Niger: Forging Partnerships to Improve Emergency Obstetric Care Services and Prevent Fistula
“Every maternal death is an event we can avoid and one that we should never allow to happen. Women who die under our care are faces that stay in our memories and haunt our dreams. These are women in the prime of their lives..."
—Fatima Bakire, MD, Dosso Regional Hospital
In the West African country of Niger, safe motherhood is out of reach for a majority of women. Many factors contribute to this unfortunate reality: Niger has one of the highest fertility rates in the world (roughly eight births per woman), and an accelerating rate of maternal mortality (an increase from 920 deaths per 100,000 live births in 1995 to 1,600 in 2000). Most (85%) of the country's women deliver babies without skilled medical care, a reality which can have dire consequences for women's health, including obstetric fistula.

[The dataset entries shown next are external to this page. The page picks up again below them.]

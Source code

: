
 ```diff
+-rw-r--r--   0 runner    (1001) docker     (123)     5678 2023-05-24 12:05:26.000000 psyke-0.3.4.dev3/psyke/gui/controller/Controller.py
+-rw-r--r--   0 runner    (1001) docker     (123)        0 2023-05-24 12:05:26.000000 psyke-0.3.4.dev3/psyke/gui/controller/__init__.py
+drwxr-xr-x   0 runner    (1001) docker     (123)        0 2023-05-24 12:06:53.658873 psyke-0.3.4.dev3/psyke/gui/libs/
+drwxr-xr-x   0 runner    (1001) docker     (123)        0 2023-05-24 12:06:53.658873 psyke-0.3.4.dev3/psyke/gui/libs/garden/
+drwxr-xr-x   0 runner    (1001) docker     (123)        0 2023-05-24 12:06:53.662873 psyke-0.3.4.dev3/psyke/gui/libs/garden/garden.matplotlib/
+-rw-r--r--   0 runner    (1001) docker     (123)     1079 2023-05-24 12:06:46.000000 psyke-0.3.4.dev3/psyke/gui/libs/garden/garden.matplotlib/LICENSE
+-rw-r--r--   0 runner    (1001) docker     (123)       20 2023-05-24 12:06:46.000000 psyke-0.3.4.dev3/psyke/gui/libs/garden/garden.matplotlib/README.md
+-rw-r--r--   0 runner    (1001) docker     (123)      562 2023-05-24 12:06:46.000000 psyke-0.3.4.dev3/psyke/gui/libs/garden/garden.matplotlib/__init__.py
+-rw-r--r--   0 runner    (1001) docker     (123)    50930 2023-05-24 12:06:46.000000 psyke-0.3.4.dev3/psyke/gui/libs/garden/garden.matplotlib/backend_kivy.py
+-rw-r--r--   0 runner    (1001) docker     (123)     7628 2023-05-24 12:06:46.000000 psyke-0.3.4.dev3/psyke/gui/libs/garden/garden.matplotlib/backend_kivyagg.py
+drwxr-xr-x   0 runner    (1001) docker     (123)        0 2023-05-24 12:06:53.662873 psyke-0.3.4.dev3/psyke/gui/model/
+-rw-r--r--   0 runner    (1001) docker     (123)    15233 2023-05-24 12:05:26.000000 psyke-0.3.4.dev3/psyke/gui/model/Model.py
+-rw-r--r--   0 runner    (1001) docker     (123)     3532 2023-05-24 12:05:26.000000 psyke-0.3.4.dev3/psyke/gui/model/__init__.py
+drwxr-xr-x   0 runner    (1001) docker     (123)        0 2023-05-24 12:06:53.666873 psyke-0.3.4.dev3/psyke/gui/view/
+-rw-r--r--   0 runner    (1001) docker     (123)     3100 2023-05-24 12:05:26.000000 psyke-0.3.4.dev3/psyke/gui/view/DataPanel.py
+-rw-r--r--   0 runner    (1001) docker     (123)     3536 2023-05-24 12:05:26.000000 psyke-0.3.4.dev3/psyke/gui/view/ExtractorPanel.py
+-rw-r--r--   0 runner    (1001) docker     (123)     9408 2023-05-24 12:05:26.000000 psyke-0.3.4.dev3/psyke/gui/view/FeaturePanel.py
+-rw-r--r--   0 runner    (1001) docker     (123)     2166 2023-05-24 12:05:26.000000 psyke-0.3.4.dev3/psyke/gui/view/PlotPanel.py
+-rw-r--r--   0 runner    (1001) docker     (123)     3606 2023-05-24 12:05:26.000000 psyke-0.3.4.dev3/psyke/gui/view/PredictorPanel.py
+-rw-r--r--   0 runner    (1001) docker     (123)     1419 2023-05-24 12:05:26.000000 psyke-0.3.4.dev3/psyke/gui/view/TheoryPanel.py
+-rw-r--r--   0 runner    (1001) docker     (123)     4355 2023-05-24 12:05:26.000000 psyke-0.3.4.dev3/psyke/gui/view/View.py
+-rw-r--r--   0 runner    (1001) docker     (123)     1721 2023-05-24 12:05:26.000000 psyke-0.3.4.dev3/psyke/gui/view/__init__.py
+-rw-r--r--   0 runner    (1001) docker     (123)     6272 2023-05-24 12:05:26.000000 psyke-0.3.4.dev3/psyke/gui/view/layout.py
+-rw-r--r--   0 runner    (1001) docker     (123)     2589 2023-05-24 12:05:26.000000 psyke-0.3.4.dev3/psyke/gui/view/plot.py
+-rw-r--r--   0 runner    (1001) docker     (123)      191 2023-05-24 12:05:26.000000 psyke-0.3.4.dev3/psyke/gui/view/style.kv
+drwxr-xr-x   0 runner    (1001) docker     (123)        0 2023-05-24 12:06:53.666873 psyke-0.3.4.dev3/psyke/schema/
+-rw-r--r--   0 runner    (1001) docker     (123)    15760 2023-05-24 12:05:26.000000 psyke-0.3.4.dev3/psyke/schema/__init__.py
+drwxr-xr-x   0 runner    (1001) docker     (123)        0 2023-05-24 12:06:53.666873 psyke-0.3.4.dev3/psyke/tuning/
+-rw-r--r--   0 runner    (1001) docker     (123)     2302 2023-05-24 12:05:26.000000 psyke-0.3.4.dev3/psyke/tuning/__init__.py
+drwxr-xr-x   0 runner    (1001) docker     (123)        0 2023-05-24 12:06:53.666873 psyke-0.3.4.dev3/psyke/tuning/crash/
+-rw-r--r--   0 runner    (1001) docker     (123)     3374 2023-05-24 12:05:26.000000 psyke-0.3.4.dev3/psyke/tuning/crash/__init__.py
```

The exact number of women living with fistula in Niger is unknown. As a result of the stigma associated with this condition, and with most of the population (85%) living in rural areas, fistula statistics are not readily available. It is believed, however, that obstetric fistula is relatively common, with countless women currently suffering from this condition, because most women lack access to emergency obstetric care. Additional risk factors contributing to fistula are poverty, early marriage, and pregnancy at a young age. In certain regions of the country, girls are married as early as 9 years old, and 36% of girls age 15-19 have either been pregnant or already have at least one child. One of the key ways to prevent obstetric fistula is to ensure that women have access to quality emergency obstetric care services.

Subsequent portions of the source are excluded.